The conclusion I reach on the facts of this case is that exhibit 13 is void; it passed no title in the land in dispute to the defendant. She could, therefore, not rely on it in proof of her title.”
In view of the doctrine of lis pendens, the applicant could not have acquired any cognisable interest in the land in dispute to enable this court grant him the leave to appeal as an interested party. This application fails. It is dismissed with N2,000.00 costs to the respondent.

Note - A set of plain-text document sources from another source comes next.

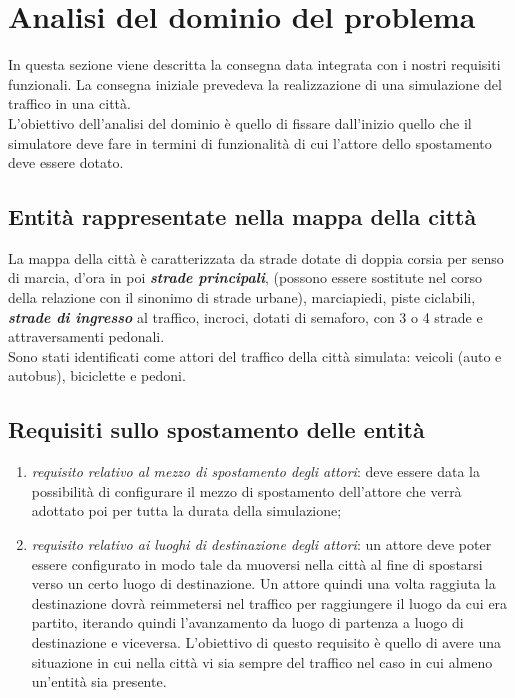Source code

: \section{Analisi del dominio del problema}
In questa sezione viene descritta la consegna data integrata con i nostri requisiti funzionali. La consegna iniziale prevedeva la realizzazione di una simulazione del traffico in una città. \\
L'obiettivo dell'analisi del dominio è quello di fissare dall'inizio quello che il simulatore deve fare in termini di funzionalità di cui l'attore dello spostamento deve essere dotato.

\subsection{Entità rappresentate nella mappa della città}
\label{firstmappa}
La mappa della città è caratterizzata da strade dotate di doppia corsia per senso di marcia, d'ora in poi \textit{\textbf{strade principali}}, (possono essere sostitute nel corso della relazione con il sinonimo di strade urbane), marciapiedi, piste ciclabili, \textit{\textbf{strade di ingresso}} al traffico, incroci, dotati di semaforo, con 3 o 4 strade e attraversamenti pedonali.\\
Sono stati identificati come attori del traffico della città simulata: veicoli (auto e autobus), biciclette e pedoni.

\subsection{Requisiti sullo spostamento delle entità}
\begin{enumerate}
\item {\textit{requisito relativo al mezzo di spostamento degli attori}}: deve essere data la possibilità di configurare il mezzo di spostamento dell'attore che verrà adottato poi per tutta la durata della simulazione;
\item {\textit{requisito relativo ai luoghi di destinazione degli attori}}: un attore deve poter essere configurato in modo tale da muoversi nella città al fine di spostarsi verso un certo luogo di destinazione.
Un attore quindi una volta raggiuta la destinazione dovrà reimmetersi nel traffico per raggiungere il luogo da cui era partito, iterando quindi l'avanzamento da luogo di partenza a luogo di destinazione e viceversa. L'obiettivo di questo requisito è quello di avere una situazione in cui nella città vi sia sempre del traffico nel caso in cui almeno un'entità sia presente.
\end{enumerate}

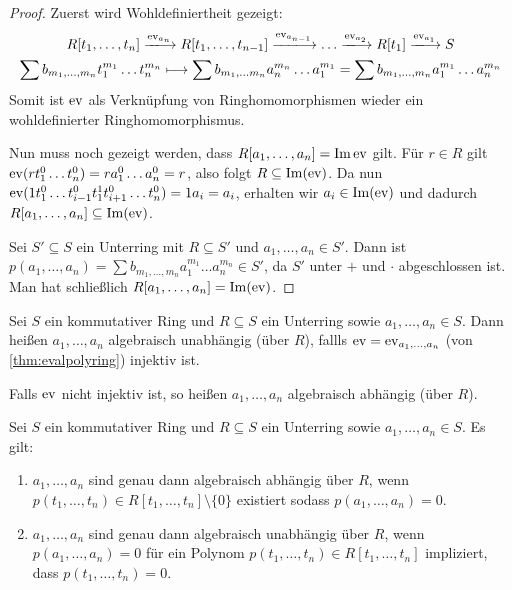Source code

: \documentclass[12pt,a4paper]{scrartcl}
\begin{document}
\begin{proof}
		Zuerst wird Wohldefiniertheit gezeigt:
		\begin{equation*}
		\begin{gathered}
			R[t_1,\dots, t_n]\xlongrightarrow{\ev_{a_n}} R[t_1,\dots, t_{n-1}]\xlongrightarrow{\ev_{a_{n-1}}}\dots \xlongrightarrow{\ev_{a_2}}R[t_1]\xlongrightarrow{\ev_{a_1}} S \\
			\sum b_{m_1,\dots, m_n}t_1^{m_1}\dots t_n^{m_n}\longmapsto \sum b_{m_1,\dots m_n} a_n^{m_n}\dots a_1^{m_1} = \sum b_{m_1,\dots, m_n}a_1^{m_1}\dots a_n^{m_n}
		\end{gathered}
		\end{equation*}
		Somit ist $\operatorname{ev}$ als Verknüpfung von Ringhomomorphismen wieder ein wohldefinierter Ringhomomorphismus.
		
		Nun muss noch gezeigt werden, dass $R\lbrack a_1,\dots,a_n\rbrack = \operatorname{Im} \operatorname{ev}$ gilt. Für $r\in R$ gilt $\operatorname{ev}(rt_1^0\dots t_n^0) = ra_1^0\dots a_n^0 = r$, also folgt $R\subseteq \operatorname{Im} (\operatorname{ev})$.
		Da nun $\operatorname{ev}(1t_1^0\dots t_{i-1}^0t_1^1t_{i+1}^0\dots t_n^0) = 1a_i = a_i$, erhalten wir $a_i\in\operatorname{Im} (\operatorname{ev})$ und dadurch $R[a_1,\dots, a_n]\subseteq \operatorname{Im}(\operatorname{ev})$.
		
		Sei $S'\subseteq S$ ein Unterring mit $R\subseteq S'$ und $a_1,\dots, a_n\in S'$. Dann ist $p(a_1,\dots,a_n) = \sum b_{m_1,\dots,m_n}a_1^{m_1}\dots a_n^{m_n}\in S'$, da $S'$ unter $+$ und $\cdot$ abgeschlossen ist. Man hat schließlich $R[a_1,\dots,a_n] = \operatorname{Im} (\operatorname{ev})$.
\end{proof}

\begin{defi}
	Sei $S$ ein kommutativer Ring und $R\subseteq S$ ein Unterring sowie $a_1,\dots, a_n\in S$. Dann heißen $a_1,\dots,a_n$ algebraisch unabhängig (über $R$), fallls $\operatorname{ev} = \operatorname{ev}_{a_1,\dots, a_n}$ (von \cref{thm:evalpolyring}) injektiv ist.
	
	Falls $\operatorname{ev}$ nicht injektiv ist, so heißen $a_1,\dots, a_n$ algebraisch abhängig (über $R$).
\end{defi}

\begin{lem}
	Sei $S$ ein kommutativer Ring und $R\subseteq S$ ein Unterring sowie $a_1,\dots, a_n\in S$. Es gilt:
	\begin{enumerate}
		\item $a_1,\dots,a_n$ sind genau dann algebraisch abhängig über $R$, wenn $p(t_1,\dots,t_n)\in R[t_1,\dots,t_n]\setminus\{0\}$ existiert sodass $p(a_1,\dots,a_n) = 0$.
		\item $a_1,\dots, a_n$ sind genau dann algebraisch unabhängig über $R$, wenn $p(a_1,\dots,a_n) = 0$ für ein Polynom $p(t_1,\dots, t_n)\in R[t_1,\dots,t_n]$ impliziert, dass $p(t_1,\dots, t_n) = 0$.
	\end{enumerate}
\end{lem}
\end{document}
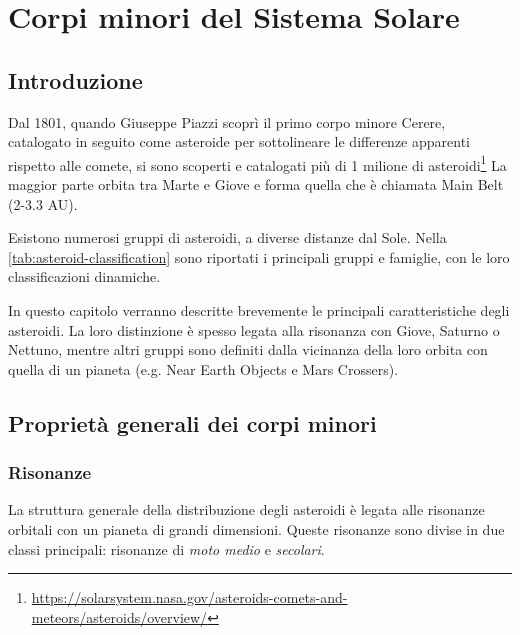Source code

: \documentclass[a4paper,11pt,openright]{book}
\begin{document}
\tableofcontents

\listoftables

\listoffigures


\mainmatter

\chapter{Corpi minori del Sistema Solare}\label{ch:ch_1}

\section{Introduzione}

Dal 1801, quando Giuseppe Piazzi scoprì il primo corpo minore Cerere, catalogato in seguito come asteroide per sottolineare le differenze apparenti rispetto alle comete, si sono scoperti e catalogati più di 1 milione di asteroidi\footnote{\href{https://solarsystem.nasa.gov/asteroids-comets-and-meteors/asteroids/overview/}{https://solarsystem.nasa.gov/asteroids-comets-and-meteors/asteroids/overview/}} La maggior parte orbita tra Marte e Giove e forma quella che è chiamata Main Belt (2-3.3 AU).

Esistono numerosi gruppi di asteroidi, a diverse distanze dal Sole. Nella \cref{tab:asteroid-classification} sono riportati i principali gruppi e famiglie, con le loro classificazioni dinamiche.

In questo capitolo verranno descritte brevemente le principali caratteristiche degli asteroidi. La loro distinzione è spesso legata alla risonanza con Giove, Saturno o Nettuno, mentre altri gruppi sono definiti dalla vicinanza della loro orbita con quella di un pianeta (e.g. Near Earth Objects e Mars Crossers).

\section{Proprietà generali dei corpi minori}


\subsection{Risonanze}
La struttura generale della distribuzione degli asteroidi è legata alle risonanze orbitali con un pianeta di grandi dimensioni. Queste risonanze sono divise in due classi principali: risonanze di \textit{moto medio} e \textit{secolari}.
\end{document}
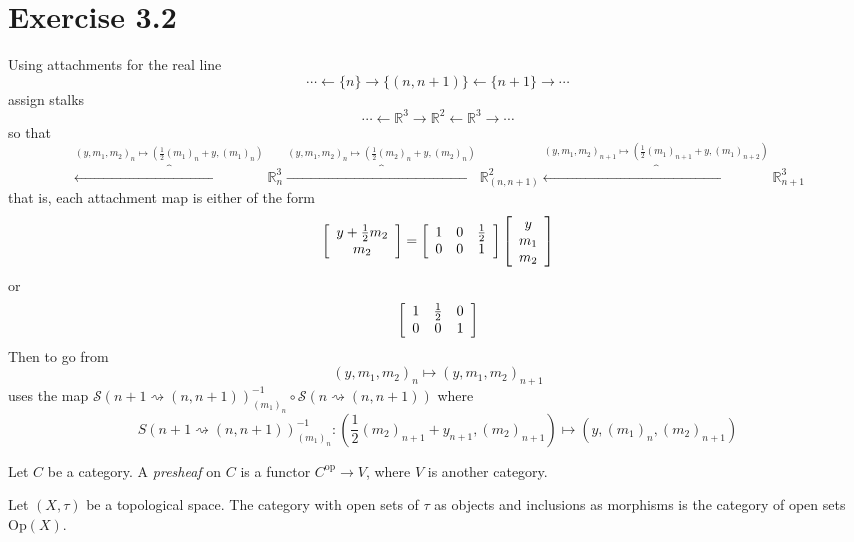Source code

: \documentclass{letter}
\begin{document}
  \section*{Exercise 3.2}
  Using attachments for the real line
  $$
  \cdots \longleftarrow \{n\} \longrightarrow \{(n, n+1)\} \longleftarrow \{n+1\} \longrightarrow \cdots
  $$
  assign stalks
  $$
  \cdots \longleftarrow \mathbb{R}^3 \longrightarrow \mathbb{R}^2
         \longleftarrow \mathbb{R}^3 \longrightarrow \cdots
  $$
  so that
  $$
  \overbrace{\longleftarrow}^{(y, m_1, m_2)_n \mapsto \left(\frac{1}{2}(m_1)_n + y, (m_1)_n\right)}
  \mathbb{R}^{3}_n
  \overbrace{\longrightarrow}^{(y, m_1, m_2)_n \mapsto \left(\frac{1}{2}(m_2)_n + y, (m_2)_n\right)}
  \mathbb{R}^{2}_{(n, n+1)}
  \overbrace{\longleftarrow}^{(y, m_1, m_2)_{n+1} \mapsto \left(\frac{1}{2}(m_1)_{n+1} + y, (m_1)_{n+2}\right)}
  \mathbb{R}^{3}_{n+1}
  $$
  that is, each attachment map is either of the form
  $$
  \left[\begin{array}{c}
  y + \frac{1}{2}m_2 \\ m_2
  \end{array}\right] =
  \left[\begin{array}{c c c}
  1 & 0 & \frac{1}{2} \\
  0 & 0 & 1
  \end{array}\right]
  \left[\begin{array}{c}
  y \\ m_1 \\ m_2
  \end{array}\right]
  $$
  or
  $$
  \left[\begin{array}{c c c}
  1 & \frac{1}{2} & 0 \\
  0 & 0 & 1
  \end{array}\right]
  $$
  Then to go from
  $$
  (y, m_1, m_2)_n \mapsto (y, m_1, m_2)_{n+1}
  $$
  uses the map
  $\mathscr{S}(n+1 \rightsquigarrow (n, n+1))^{-1}_{(m_1)_n} \circ
     \mathscr{S}(n \rightsquigarrow (n, n+1))$
  where
  $$
  S(n+1 \rightsquigarrow (n,n+1))^{-1}_{(m_1)_n}
    :       (\frac{1}{2} (m_2)_{n+1} + y_{n+1}, (m_2)_{n+1})
    \mapsto (y, (m_1)_n, (m_2)_{n+1})
  $$

  \begin{defn}[Presheaf]
    Let $C$ be a category. A \emph{presheaf} on $C$ is a functor
    $C^{\mathrm{op}} \to V$, where $V$ is another category.

    Let $(X, \tau)$ be a topological space. The category with
    open sets of $\tau$ as objects and inclusions as morphisms
    is the category of open sets $\mathrm{Op}(X)$.
  \end{defn}
\end{document}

ADEREMI, J.C.A.: I have had the opportunity of reading, in advance the ruling of my learned brother, Oguntade, JCA. I entirely agree with him that the application is unmeritorious. The entire affidavit filed in support of the application does not disclose the interest of the interested party/applicant in the subject matter of this appeal. A party seeking an order of this nature is evoking the equitable jurisdiction of the court. It is therefore demanded of him to make a clean disclosure of all facts. There is nothing in his affidavit to show when he acquired interest in the subject-matter of the appeal.
None disclosure of vital facts militates against the grant of this application. For the above little contribution but most especially for the detailed reasons in the lead ruling I would also dismiss the application.
CHUKWUMA-ENEH, J.C.A.: I have had the advantage of reading before now the ruling just delivered by my learned brother Oguntade, JCA. I agree that the application in the circumstances must fail. I accordingly dismiss it with N2,000.00to the respondent.